Directions for this task:
All lines from the opening of the material up to and including the line with "Please note that" should be transcribed exactly, pictures excepted.

Working data:
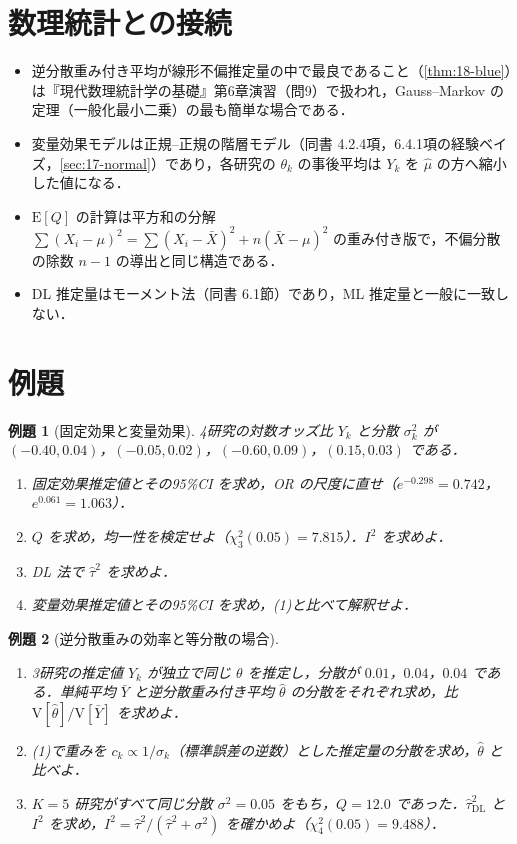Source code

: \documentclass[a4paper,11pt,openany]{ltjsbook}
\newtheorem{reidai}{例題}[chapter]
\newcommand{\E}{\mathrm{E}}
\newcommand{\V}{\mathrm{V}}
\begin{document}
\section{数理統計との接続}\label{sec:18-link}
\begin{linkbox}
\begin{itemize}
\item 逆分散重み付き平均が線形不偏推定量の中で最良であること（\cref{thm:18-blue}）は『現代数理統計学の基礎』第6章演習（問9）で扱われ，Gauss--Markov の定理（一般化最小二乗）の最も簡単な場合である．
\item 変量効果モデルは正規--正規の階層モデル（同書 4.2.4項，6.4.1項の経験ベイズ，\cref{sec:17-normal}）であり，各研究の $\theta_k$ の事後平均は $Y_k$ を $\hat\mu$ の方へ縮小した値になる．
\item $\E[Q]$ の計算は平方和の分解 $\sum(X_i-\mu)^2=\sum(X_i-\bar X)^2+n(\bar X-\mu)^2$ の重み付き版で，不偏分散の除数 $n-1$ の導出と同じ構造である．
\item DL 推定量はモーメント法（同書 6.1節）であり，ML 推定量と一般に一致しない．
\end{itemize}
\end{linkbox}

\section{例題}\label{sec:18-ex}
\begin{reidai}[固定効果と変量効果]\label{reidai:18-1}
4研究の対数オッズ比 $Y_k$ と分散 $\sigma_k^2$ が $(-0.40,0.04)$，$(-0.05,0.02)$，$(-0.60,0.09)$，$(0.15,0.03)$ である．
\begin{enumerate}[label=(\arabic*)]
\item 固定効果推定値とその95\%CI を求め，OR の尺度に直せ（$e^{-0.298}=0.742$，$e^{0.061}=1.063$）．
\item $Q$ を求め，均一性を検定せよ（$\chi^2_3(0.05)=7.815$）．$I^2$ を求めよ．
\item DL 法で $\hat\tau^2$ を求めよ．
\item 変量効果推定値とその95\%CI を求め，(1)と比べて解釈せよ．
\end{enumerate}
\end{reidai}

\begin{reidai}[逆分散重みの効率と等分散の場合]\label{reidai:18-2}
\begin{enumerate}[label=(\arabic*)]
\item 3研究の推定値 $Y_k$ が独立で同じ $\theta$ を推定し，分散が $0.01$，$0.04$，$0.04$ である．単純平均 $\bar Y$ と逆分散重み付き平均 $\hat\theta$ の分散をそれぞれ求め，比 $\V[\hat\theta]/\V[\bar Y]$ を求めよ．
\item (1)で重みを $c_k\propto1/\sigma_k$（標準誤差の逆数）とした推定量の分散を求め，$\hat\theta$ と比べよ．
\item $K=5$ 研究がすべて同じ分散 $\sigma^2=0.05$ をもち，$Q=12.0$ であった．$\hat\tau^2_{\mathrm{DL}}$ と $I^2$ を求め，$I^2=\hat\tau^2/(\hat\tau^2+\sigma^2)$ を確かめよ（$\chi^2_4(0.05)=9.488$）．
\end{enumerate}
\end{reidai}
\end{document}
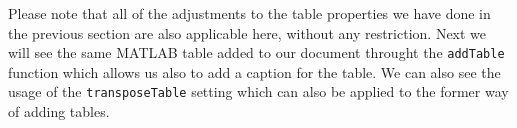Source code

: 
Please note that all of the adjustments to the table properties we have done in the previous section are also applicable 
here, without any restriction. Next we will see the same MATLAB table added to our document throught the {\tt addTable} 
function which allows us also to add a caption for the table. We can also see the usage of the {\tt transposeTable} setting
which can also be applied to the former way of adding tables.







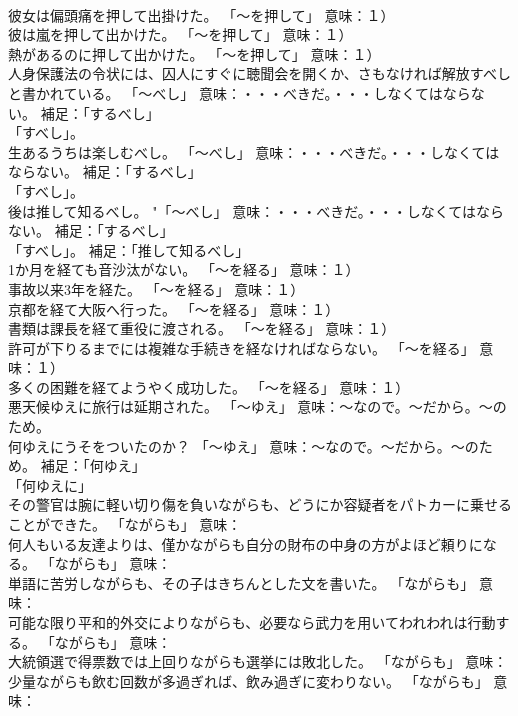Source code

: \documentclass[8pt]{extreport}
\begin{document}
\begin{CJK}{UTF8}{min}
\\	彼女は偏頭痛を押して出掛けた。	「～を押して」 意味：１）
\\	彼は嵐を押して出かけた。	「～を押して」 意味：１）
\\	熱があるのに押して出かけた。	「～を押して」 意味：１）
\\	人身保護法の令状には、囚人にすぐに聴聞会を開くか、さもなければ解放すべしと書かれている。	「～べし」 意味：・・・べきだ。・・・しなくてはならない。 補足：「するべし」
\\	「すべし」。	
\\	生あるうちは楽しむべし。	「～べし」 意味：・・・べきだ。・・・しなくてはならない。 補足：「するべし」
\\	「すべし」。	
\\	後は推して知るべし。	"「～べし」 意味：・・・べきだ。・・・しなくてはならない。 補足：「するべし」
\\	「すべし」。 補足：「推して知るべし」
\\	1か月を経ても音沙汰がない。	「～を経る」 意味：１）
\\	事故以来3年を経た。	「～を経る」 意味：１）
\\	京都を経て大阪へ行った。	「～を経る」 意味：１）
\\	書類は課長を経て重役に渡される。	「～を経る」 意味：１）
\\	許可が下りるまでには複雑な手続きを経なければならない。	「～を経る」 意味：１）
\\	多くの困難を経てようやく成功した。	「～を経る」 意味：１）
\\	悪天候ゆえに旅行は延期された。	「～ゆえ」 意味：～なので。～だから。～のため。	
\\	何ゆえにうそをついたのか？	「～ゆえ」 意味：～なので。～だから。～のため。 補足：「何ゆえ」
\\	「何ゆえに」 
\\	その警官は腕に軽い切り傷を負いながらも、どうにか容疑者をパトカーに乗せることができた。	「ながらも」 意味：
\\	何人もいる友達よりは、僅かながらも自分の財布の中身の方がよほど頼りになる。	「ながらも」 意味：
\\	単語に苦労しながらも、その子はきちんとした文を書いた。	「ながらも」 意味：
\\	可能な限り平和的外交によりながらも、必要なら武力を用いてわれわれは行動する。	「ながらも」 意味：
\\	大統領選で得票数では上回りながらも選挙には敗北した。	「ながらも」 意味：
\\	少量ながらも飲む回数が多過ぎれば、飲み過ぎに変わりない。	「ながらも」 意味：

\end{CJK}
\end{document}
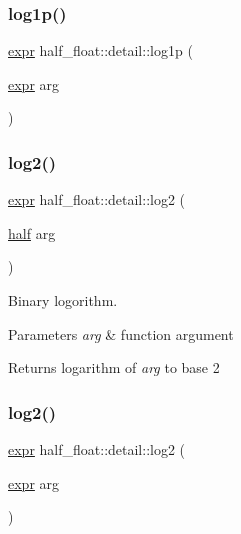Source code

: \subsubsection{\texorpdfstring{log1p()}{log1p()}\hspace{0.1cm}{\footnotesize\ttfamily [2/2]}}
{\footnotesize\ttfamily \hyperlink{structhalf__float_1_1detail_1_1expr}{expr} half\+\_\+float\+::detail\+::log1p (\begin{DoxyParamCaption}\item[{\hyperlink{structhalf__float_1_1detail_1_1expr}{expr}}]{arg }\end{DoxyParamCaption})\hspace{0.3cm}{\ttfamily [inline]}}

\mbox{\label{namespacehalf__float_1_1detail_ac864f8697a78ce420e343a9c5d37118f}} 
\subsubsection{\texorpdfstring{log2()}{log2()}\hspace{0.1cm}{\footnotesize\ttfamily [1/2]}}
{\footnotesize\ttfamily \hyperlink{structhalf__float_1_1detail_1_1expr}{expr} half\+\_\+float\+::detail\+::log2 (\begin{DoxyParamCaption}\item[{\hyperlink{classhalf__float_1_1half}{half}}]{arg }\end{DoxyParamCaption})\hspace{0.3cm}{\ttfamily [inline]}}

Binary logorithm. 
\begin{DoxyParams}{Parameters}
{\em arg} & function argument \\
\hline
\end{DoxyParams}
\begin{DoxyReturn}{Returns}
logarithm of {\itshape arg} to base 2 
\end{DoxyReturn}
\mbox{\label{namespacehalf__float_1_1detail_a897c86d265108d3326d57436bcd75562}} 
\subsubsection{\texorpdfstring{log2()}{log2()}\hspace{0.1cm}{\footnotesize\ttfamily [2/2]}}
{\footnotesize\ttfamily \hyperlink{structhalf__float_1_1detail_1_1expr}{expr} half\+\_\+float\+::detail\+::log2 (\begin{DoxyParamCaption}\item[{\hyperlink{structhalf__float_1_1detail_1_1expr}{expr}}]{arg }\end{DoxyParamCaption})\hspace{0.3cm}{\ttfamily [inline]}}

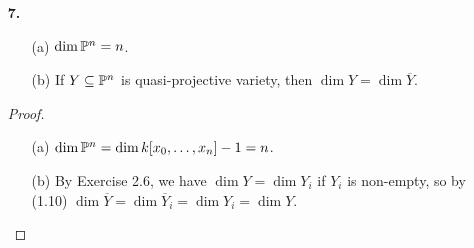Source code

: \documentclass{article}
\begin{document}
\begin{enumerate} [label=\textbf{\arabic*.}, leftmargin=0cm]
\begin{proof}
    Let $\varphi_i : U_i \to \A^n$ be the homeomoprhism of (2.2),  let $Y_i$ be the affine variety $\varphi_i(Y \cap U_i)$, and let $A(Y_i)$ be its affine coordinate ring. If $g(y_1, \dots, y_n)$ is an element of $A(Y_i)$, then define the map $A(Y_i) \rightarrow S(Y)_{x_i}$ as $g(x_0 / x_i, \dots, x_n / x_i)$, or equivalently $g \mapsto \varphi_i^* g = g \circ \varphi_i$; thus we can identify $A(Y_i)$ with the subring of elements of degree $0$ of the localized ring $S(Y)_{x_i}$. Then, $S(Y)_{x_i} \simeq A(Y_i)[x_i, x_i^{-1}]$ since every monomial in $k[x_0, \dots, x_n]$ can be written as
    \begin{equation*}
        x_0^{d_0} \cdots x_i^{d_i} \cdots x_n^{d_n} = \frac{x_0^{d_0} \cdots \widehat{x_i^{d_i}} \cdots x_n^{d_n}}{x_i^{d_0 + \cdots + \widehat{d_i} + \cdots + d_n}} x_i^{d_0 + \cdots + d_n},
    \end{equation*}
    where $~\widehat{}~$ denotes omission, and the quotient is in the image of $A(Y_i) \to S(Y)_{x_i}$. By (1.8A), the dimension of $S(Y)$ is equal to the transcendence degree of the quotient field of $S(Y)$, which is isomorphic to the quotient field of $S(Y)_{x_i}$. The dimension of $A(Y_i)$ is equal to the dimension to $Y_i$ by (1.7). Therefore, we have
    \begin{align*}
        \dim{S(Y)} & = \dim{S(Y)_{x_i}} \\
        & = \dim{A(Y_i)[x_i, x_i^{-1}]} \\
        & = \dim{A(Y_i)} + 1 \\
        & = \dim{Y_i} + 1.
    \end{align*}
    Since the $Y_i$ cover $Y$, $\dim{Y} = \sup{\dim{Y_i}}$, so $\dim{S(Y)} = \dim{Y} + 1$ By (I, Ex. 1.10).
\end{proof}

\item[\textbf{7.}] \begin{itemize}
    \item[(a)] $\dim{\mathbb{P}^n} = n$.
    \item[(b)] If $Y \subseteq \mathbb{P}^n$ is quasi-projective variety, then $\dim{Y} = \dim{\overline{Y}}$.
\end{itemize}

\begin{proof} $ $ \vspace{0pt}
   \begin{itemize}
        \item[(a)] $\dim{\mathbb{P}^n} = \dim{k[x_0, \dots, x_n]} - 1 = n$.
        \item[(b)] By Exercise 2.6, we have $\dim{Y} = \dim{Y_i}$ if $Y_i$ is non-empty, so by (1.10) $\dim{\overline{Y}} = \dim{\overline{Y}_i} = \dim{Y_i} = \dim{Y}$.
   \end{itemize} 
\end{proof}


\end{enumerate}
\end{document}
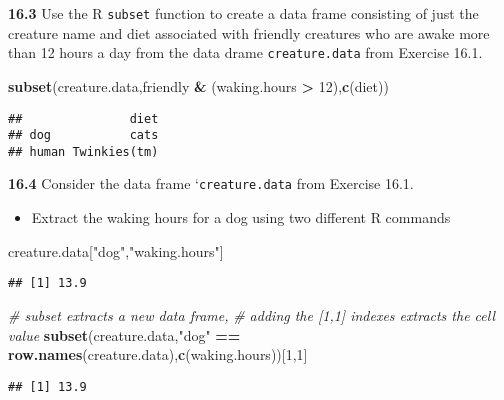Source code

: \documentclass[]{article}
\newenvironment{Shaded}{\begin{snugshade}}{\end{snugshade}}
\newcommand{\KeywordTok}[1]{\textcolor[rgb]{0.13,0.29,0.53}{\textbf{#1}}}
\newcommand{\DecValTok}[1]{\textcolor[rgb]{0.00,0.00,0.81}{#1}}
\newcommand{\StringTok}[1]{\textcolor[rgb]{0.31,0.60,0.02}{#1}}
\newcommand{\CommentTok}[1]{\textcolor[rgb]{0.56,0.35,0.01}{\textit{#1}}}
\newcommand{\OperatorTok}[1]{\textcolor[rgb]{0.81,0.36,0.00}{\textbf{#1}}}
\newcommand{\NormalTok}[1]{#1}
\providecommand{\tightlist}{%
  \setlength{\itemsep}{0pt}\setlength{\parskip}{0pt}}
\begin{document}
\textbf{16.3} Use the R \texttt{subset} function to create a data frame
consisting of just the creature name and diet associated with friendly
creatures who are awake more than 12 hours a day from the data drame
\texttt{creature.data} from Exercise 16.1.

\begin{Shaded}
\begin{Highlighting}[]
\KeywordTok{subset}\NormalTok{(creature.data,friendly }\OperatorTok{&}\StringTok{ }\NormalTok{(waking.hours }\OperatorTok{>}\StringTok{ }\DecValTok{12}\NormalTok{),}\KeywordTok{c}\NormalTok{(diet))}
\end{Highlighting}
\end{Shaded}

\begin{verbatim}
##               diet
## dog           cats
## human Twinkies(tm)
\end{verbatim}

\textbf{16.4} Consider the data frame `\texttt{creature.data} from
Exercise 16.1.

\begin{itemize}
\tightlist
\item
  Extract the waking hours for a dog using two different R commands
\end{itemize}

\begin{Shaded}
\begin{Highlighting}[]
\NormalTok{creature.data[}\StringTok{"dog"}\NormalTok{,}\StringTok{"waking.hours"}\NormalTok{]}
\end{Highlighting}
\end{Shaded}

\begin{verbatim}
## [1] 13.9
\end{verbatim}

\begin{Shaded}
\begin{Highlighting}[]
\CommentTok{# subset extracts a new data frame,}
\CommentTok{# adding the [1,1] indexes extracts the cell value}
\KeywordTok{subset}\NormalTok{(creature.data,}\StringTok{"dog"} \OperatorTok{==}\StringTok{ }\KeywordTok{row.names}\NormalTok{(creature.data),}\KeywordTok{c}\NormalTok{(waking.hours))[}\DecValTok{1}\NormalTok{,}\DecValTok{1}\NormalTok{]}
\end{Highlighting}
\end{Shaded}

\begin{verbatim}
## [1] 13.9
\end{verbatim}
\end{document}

Solution for this problem:
Source code

: \documentclass[a4paper,11pt,openany]{ltjsbook}
\newtheorem{reidai}{例題}[chapter]
\newcommand{\E}{\mathrm{E}}
\newcommand{\V}{\mathrm{V}}
\begin{document}
\section{数理統計との接続}\label{sec:18-link}
\begin{linkbox}
\begin{itemize}
\item 逆分散重み付き平均が線形不偏推定量の中で最良であること（\cref{thm:18-blue}）は『現代数理統計学の基礎』第6章演習（問9）で扱われ，Gauss--Markov の定理（一般化最小二乗）の最も簡単な場合である．
\item 変量効果モデルは正規--正規の階層モデル（同書 4.2.4項，6.4.1項の経験ベイズ，\cref{sec:17-normal}）であり，各研究の $\theta_k$ の事後平均は $Y_k$ を $\hat\mu$ の方へ縮小した値になる．
\item $\E[Q]$ の計算は平方和の分解 $\sum(X_i-\mu)^2=\sum(X_i-\bar X)^2+n(\bar X-\mu)^2$ の重み付き版で，不偏分散の除数 $n-1$ の導出と同じ構造である．
\item DL 推定量はモーメント法（同書 6.1節）であり，ML 推定量と一般に一致しない．
\end{itemize}
\end{linkbox}

\section{例題}\label{sec:18-ex}
\begin{reidai}[固定効果と変量効果]\label{reidai:18-1}
4研究の対数オッズ比 $Y_k$ と分散 $\sigma_k^2$ が $(-0.40,0.04)$，$(-0.05,0.02)$，$(-0.60,0.09)$，$(0.15,0.03)$ である．
\begin{enumerate}[label=(\arabic*)]
\item 固定効果推定値とその95\%CI を求め，OR の尺度に直せ（$e^{-0.298}=0.742$，$e^{0.061}=1.063$）．
\item $Q$ を求め，均一性を検定せよ（$\chi^2_3(0.05)=7.815$）．$I^2$ を求めよ．
\item DL 法で $\hat\tau^2$ を求めよ．
\item 変量効果推定値とその95\%CI を求め，(1)と比べて解釈せよ．
\end{enumerate}
\end{reidai}

\begin{reidai}[逆分散重みの効率と等分散の場合]\label{reidai:18-2}
\begin{enumerate}[label=(\arabic*)]
\item 3研究の推定値 $Y_k$ が独立で同じ $\theta$ を推定し，分散が $0.01$，$0.04$，$0.04$ である．単純平均 $\bar Y$ と逆分散重み付き平均 $\hat\theta$ の分散をそれぞれ求め，比 $\V[\hat\theta]/\V[\bar Y]$ を求めよ．
\item (1)で重みを $c_k\propto1/\sigma_k$（標準誤差の逆数）とした推定量の分散を求め，$\hat\theta$ と比べよ．
\item $K=5$ 研究がすべて同じ分散 $\sigma^2=0.05$ をもち，$Q=12.0$ であった．$\hat\tau^2_{\mathrm{DL}}$ と $I^2$ を求め，$I^2=\hat\tau^2/(\hat\tau^2+\sigma^2)$ を確かめよ（$\chi^2_4(0.05)=9.488$）．
\end{enumerate}
\end{reidai}
\end{document}
Source code

: 
Please note that all of the adjustments to the table properties we have done in the previous section are also applicable 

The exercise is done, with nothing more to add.